Every entry in the listing below has to be transcribed exactly.

◇ ◇ ◇ ◇

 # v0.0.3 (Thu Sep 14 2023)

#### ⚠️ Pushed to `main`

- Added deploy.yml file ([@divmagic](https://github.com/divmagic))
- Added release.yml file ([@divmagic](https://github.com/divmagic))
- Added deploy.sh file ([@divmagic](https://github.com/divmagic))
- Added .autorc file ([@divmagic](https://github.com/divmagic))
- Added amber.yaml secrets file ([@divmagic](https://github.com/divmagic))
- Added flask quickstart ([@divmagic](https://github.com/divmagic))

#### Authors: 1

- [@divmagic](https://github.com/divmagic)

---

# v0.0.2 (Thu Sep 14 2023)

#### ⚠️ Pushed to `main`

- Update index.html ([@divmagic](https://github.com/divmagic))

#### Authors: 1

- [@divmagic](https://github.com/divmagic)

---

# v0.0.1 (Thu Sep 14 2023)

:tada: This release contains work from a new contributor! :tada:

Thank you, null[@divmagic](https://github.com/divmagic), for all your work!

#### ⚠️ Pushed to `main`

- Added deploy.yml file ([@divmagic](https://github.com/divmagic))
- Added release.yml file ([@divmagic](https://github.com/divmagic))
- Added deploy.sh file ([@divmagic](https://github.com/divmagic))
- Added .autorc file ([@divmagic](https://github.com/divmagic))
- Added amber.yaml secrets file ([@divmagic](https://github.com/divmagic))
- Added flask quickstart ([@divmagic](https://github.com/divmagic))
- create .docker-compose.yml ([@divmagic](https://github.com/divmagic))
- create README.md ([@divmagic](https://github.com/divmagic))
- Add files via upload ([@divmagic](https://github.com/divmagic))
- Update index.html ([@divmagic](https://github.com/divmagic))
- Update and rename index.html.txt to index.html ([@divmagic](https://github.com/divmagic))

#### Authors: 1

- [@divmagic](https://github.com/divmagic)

◇ ◇ ◇ ◇

- _SOLVED EXERCISE_:
 # v0.0.3 (Thu Sep 14 2023)

#### ⚠️ Pushed to `main`

- Added deploy.yml file ([@divmagic](https://github.com/divmagic))
- Added release.yml file ([@divmagic](https://github.com/divmagic))
- Added deploy.sh file ([@divmagic](https://github.com/divmagic))
- Added .autorc file ([@divmagic](https://github.com/divmagic))
- Added amber.yaml secrets file ([@divmagic](https://github.com/divmagic))
- Added flask quickstart ([@divmagic](https://github.com/divmagic))

#### Authors: 1

- [@divmagic](https://github.com/divmagic)

---

# v0.0.2 (Thu Sep 14 2023)

#### ⚠️ Pushed to `main`

- Update index.html ([@divmagic](https://github.com/divmagic))

#### Authors: 1

- [@divmagic](https://github.com/divmagic)

---

# v0.0.1 (Thu Sep 14 2023)

:tada: This release contains work from a new contributor! :tada:

Thank you, null[@divmagic](https://github.com/divmagic), for all your work!

#### ⚠️ Pushed to `main`

- Added deploy.yml file ([@divmagic](https://github.com/divmagic))
- Added release.yml file ([@divmagic](https://github.com/divmagic))
- Added deploy.sh file ([@divmagic](https://github.com/divmagic))
- Added .autorc file ([@divmagic](https://github.com/divmagic))
- Added amber.yaml secrets file ([@divmagic](https://github.com/divmagic))
- Added flask quickstart ([@divmagic](https://github.com/divmagic))
- create .docker-compose.yml ([@divmagic](https://github.com/divmagic))
- create README.md ([@divmagic](https://github.com/divmagic))
- Add files via upload ([@divmagic](https://github.com/divmagic))
- Update index.html ([@divmagic](https://github.com/divmagic))
- Update and rename index.html.txt to index.html ([@divmagic](https://github.com/divmagic))

#### Authors: 1

- [@divmagic](https://github.com/divmagic)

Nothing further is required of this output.